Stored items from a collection
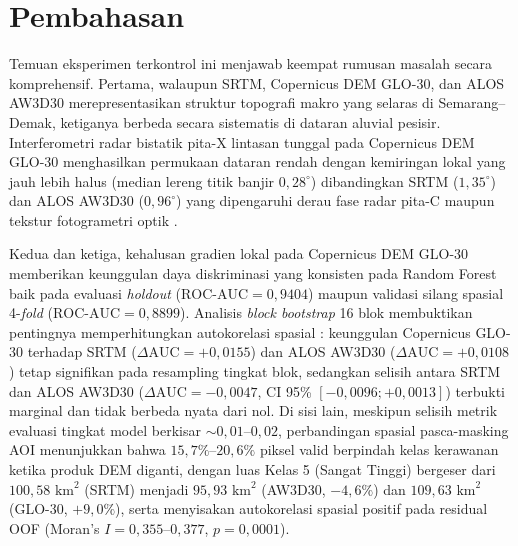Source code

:\documentclass[11pt,twoside]{article}
\begin{document}
\FloatBarrier

\section{Pembahasan}\label{sec:pembahasan}

Temuan eksperimen terkontrol ini menjawab keempat rumusan masalah secara komprehensif. Pertama, walaupun SRTM, Copernicus DEM GLO-30, dan ALOS AW3D30 merepresentasikan struktur topografi makro yang selaras di Semarang--Demak, ketiganya berbeda secara sistematis di dataran aluvial pesisir. Interferometri radar bistatik pita-X lintasan tunggal pada Copernicus DEM GLO-30 menghasilkan permukaan dataran rendah dengan kemiringan lokal yang jauh lebih halus (median lereng titik banjir $0{,}28^\circ$) dibandingkan SRTM ($1{,}35^\circ$) dan ALOS AW3D30 ($0{,}96^\circ$) yang dipengaruhi derau fase radar pita-C maupun tekstur fotogrametri optik \cite{farr2007,tadono2016,esa_glo30,meadows2024}.

Kedua dan ketiga, kehalusan gradien lokal pada Copernicus DEM GLO-30 memberikan keunggulan daya diskriminasi yang konsisten pada Random Forest baik pada evaluasi \textit{holdout} ($\text{ROC-AUC} = 0{,}9404$) maupun validasi silang spasial 4-\textit{fold} ($\text{ROC-AUC} = 0{,}8899$). Analisis \textit{block bootstrap} 16 blok membuktikan pentingnya memperhitungkan autokorelasi spasial \cite{roberts2017,ploton2020}: keunggulan Copernicus GLO-30 terhadap SRTM ($\Delta\text{AUC} = +0{,}0155$) dan ALOS AW3D30 ($\Delta\text{AUC} = +0{,}0108$) tetap signifikan pada resampling tingkat blok, sedangkan selisih antara SRTM dan ALOS AW3D30 ($\Delta\text{AUC} = -0{,}0047$, CI 95\% $[-0{,}0096; +0{,}0013]$) terbukti marginal dan tidak berbeda nyata dari nol. Di sisi lain, meskipun selisih metrik evaluasi tingkat model berkisar $\sim 0{,}01\text{--}0{,}02$, perbandingan spasial pasca-masking AOI menunjukkan bahwa $15{,}7\%\text{--}20{,}6\%$ piksel valid berpindah kelas kerawanan ketika produk DEM diganti, dengan luas Kelas 5 (Sangat Tinggi) bergeser dari $100{,}58\text{ km}^2$ (SRTM) menjadi $95{,}93\text{ km}^2$ (AW3D30, $-4{,}6\%$) dan $109{,}63\text{ km}^2$ (GLO-30, $+9{,}0\%$), serta menyisakan autokorelasi spasial positif pada residual OOF (Moran's $I = 0{,}355\text{--}0{,}377$, $p = 0{,}0001$).
\end{document}

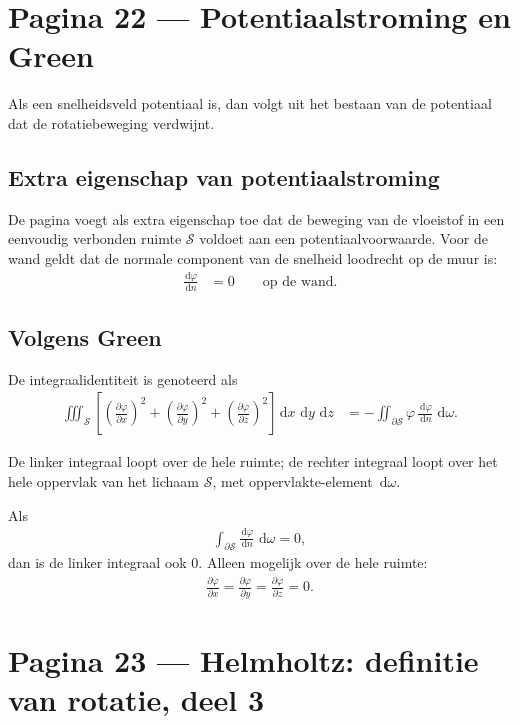 \documentclass[11pt]{article}
\newcommand{\dd}{\,\mathrm{d}}
\newcommand{\pd}[2]{\frac{\partial #1}{\partial #2}}
\newcommand{\td}[2]{\frac{\dd #1}{\dd #2}}
\begin{document}
\section*{Pagina 22 --- Potentiaalstroming en Green}

Als een snelheidsveld potentiaal is, dan volgt uit het bestaan van de potentiaal dat de rotatiebeweging verdwijnt.

\subsection*{Extra eigenschap van potentiaalstroming}

De pagina voegt als extra eigenschap toe dat de beweging van de vloeistof in een eenvoudig verbonden ruimte $\mathcal{S}$ voldoet aan een potentiaalvoorwaarde. Voor de wand geldt dat de normale component van de snelheid loodrecht op de muur is:
\begin{align*}
\td{\varphi}{n}
  &=
  0
  \qquad
  \text{op de wand.}
\end{align*}

\subsection*{Volgens Green}

De integraalidentiteit is genoteerd als
\begin{align*}
\iiint_{\mathcal{S}}
\left[
\left(\pd{\varphi}{x}\right)^2
+
\left(\pd{\varphi}{y}\right)^2
+
\left(\pd{\varphi}{z}\right)^2
\right]
\dd x\,\dd y\,\dd z
&=
-
\iint_{\partial\mathcal{S}}
\varphi\,\td{\varphi}{n}\,\dd\omega .
\end{align*}

De linker integraal loopt over de hele ruimte; de rechter integraal loopt over het hele oppervlak van het lichaam $\mathcal{S}$, met oppervlakte-element $\dd\omega$.

Als
\begin{align*}
\int_{\partial\mathcal{S}}\td{\varphi}{n}\,\dd\omega = 0,
\end{align*}
dan is de linker integraal ook $0$. Alleen mogelijk over de hele ruimte:
\begin{align*}
\pd{\varphi}{x}
=
\pd{\varphi}{y}
=
\pd{\varphi}{z}
=
0 .
\end{align*}

\newpage

\section*{Pagina 23 --- Helmholtz: definitie van rotatie, deel 3}
\end{document}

- WHAT TO PRODUCE: Report the lines above that have the word "ruimte" in them.

- SOLUTION FOR THIS PROBLEM:
De pagina voegt als extra eigenschap toe dat de beweging van de vloeistof in een eenvoudig verbonden ruimte $\mathcal{S}$ voldoet aan een potentiaalvoorwaarde. Voor de wand geldt dat de normale component van de snelheid loodrecht op de muur is:
De linker integraal loopt over de hele ruimte; de rechter integraal loopt over het hele oppervlak van het lichaam $\mathcal{S}$, met oppervlakte-element $\dd\omega$.
dan is de linker integraal ook $0$. Alleen mogelijk over de hele ruimte:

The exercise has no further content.